I first read Prince Lindworm in a collection of Scandinavian fairy tales illustrated by Kay Nielsen, who, by the way, is awesome. The problem here is that it was a later edition of the book. At some point, I don’t remember why, I got super into finding out the history of Prince Lindworm. See, it was in this book, which was supposed to be stories from Asbjornsen and Moe. Those are the big Norwegian fairy tale dudes, for those of you who don’t know.

But I’m a little obsessive about my fairy tales. You may have noticed. And this book wasn’t even mine. It belonged to my grandparents. So of course I had my own Asbjornsen and Moe anthology. Or two. Maybe three. And I kind of kept buying these books because I wanted my own copy of this one wacky story. But it wasn’t there. So I googled the complete works of Asbjornsen and Moe. It wasn’t there.

I took advantage of my university’s interlibrary loan system to request every single book in the country that mentioned lindworms. Or lindorms. Or lindwyrms, or a variety of other spellings.

Have I mentioned that I’m a little obsessive about my fairy tales?

Several other books and authors and random people on the internet attributed the story to Asbjornsen and Moe. Who definitely didn’t record it. The reason for this, as far as I can tell? This book my grandparents had, really nice hardcover, fancy publisher, gorgeous illustrations—it was kind of a big deal. All sorts of people had read the story in this book, and only this book, and assumed the information provided was reliable.

And here’s where the publishers went wrong. There’s an editor’s note in the front. It explains that all but two of the stories in the volume are from one particular translation of the works of Asbjorsen and Moe. What they apparently neglected to mention is that one of those two stories was not only from a different translator, but a different source entirely.

So Prince Lindworm didn’t come from Norway. That’s settled. And, okay, I don’t know what to tell you about the one random outlier in my interlibrary loan adventure that said the story was from Sweden, but I’ve got this worked out.
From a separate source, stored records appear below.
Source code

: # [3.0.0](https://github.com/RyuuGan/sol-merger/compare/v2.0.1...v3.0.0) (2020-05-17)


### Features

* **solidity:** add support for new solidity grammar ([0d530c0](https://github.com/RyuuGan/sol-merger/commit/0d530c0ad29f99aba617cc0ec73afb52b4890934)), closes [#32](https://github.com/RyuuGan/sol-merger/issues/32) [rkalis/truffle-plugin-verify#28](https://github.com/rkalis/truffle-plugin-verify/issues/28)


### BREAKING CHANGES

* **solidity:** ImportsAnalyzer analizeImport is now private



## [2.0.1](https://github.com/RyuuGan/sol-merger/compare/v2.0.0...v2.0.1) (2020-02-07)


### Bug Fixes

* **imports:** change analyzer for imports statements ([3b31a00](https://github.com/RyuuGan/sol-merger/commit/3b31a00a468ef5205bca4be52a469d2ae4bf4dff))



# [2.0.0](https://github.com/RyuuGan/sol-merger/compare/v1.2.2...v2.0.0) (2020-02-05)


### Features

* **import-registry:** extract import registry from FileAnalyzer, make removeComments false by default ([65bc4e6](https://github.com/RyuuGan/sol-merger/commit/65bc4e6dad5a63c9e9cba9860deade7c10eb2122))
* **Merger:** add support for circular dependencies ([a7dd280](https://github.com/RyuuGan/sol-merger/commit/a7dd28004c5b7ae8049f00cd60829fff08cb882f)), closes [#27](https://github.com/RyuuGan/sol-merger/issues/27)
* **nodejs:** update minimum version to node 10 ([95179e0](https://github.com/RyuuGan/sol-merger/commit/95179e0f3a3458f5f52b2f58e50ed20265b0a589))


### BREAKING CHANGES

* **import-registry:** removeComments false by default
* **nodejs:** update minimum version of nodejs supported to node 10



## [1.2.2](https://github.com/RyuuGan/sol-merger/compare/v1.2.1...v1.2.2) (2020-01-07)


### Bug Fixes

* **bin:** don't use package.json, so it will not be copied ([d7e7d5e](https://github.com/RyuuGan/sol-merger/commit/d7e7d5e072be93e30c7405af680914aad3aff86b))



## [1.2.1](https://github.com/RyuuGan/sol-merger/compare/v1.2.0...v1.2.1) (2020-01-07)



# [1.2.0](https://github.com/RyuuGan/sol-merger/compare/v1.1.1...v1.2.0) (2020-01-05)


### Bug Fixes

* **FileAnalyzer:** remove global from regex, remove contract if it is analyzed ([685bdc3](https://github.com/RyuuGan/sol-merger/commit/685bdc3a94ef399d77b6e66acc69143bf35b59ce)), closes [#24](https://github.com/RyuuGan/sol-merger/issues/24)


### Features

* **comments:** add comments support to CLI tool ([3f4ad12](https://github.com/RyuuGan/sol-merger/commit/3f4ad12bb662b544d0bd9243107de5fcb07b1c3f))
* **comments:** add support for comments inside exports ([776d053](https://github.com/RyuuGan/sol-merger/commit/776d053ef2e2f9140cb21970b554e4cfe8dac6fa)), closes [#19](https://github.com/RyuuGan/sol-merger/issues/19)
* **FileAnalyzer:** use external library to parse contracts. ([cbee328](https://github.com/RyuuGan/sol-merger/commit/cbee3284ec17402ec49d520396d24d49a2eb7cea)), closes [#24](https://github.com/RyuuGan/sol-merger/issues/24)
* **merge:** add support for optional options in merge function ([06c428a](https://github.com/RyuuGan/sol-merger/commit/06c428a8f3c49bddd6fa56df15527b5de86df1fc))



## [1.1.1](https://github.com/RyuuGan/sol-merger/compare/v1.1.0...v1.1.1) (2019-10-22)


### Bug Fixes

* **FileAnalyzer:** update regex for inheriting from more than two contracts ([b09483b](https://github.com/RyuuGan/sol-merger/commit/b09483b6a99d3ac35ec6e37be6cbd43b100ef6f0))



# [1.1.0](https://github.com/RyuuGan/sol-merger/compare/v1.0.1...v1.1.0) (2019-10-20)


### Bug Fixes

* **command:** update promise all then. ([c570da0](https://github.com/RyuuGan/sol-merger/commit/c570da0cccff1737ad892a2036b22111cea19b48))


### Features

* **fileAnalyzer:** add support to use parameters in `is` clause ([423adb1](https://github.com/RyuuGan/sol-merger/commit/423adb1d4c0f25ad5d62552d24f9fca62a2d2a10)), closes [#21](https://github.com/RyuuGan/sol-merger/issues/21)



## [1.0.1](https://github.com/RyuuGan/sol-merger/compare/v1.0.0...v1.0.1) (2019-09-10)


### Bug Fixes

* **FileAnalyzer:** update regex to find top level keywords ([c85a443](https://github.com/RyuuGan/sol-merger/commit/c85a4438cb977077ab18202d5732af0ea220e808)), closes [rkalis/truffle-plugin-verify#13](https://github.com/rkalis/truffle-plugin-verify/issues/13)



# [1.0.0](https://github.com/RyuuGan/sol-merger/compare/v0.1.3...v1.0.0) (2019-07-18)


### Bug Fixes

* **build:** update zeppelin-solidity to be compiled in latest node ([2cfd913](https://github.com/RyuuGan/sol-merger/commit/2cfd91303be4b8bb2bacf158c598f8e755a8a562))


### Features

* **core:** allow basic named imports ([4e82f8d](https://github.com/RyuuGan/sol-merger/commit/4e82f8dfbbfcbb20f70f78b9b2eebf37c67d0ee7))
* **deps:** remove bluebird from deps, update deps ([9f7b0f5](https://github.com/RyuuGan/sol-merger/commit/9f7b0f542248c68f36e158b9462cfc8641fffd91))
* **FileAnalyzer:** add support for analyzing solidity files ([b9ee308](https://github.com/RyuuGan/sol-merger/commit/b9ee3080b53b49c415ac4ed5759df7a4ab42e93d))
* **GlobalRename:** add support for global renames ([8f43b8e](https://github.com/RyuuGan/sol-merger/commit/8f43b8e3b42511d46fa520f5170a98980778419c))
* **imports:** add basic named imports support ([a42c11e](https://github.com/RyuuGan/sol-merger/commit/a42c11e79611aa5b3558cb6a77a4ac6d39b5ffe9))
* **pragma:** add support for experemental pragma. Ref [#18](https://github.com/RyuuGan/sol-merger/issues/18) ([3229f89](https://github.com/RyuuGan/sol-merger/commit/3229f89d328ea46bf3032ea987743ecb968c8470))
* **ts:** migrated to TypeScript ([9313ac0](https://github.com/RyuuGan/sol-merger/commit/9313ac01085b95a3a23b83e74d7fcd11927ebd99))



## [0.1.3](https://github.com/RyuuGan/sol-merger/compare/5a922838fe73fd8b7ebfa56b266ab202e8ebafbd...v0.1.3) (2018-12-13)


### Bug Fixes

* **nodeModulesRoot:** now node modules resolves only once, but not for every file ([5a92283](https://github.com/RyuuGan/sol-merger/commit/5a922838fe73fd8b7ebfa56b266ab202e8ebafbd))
Really, it could have been worse. When I wanted to read the earliest recorded version of Beauty and the Beast, and I couldn’t track down a translation anywhere, I spent months tearing the internet apart before I found a copy that was clearly printed well over one hundred years ago, given the spelling and lettering, in French, scanned in and saved as a pdf. I still have that saved on my computer somewhere. Given that I don’t know any French, dictionaries only provided modern spellings, and any given character could easily have been three to six different letters in that typeface, the several months I spend attempting to translate didn’t really get me anywhere. I don’t think I even translated the first paragraph successfully.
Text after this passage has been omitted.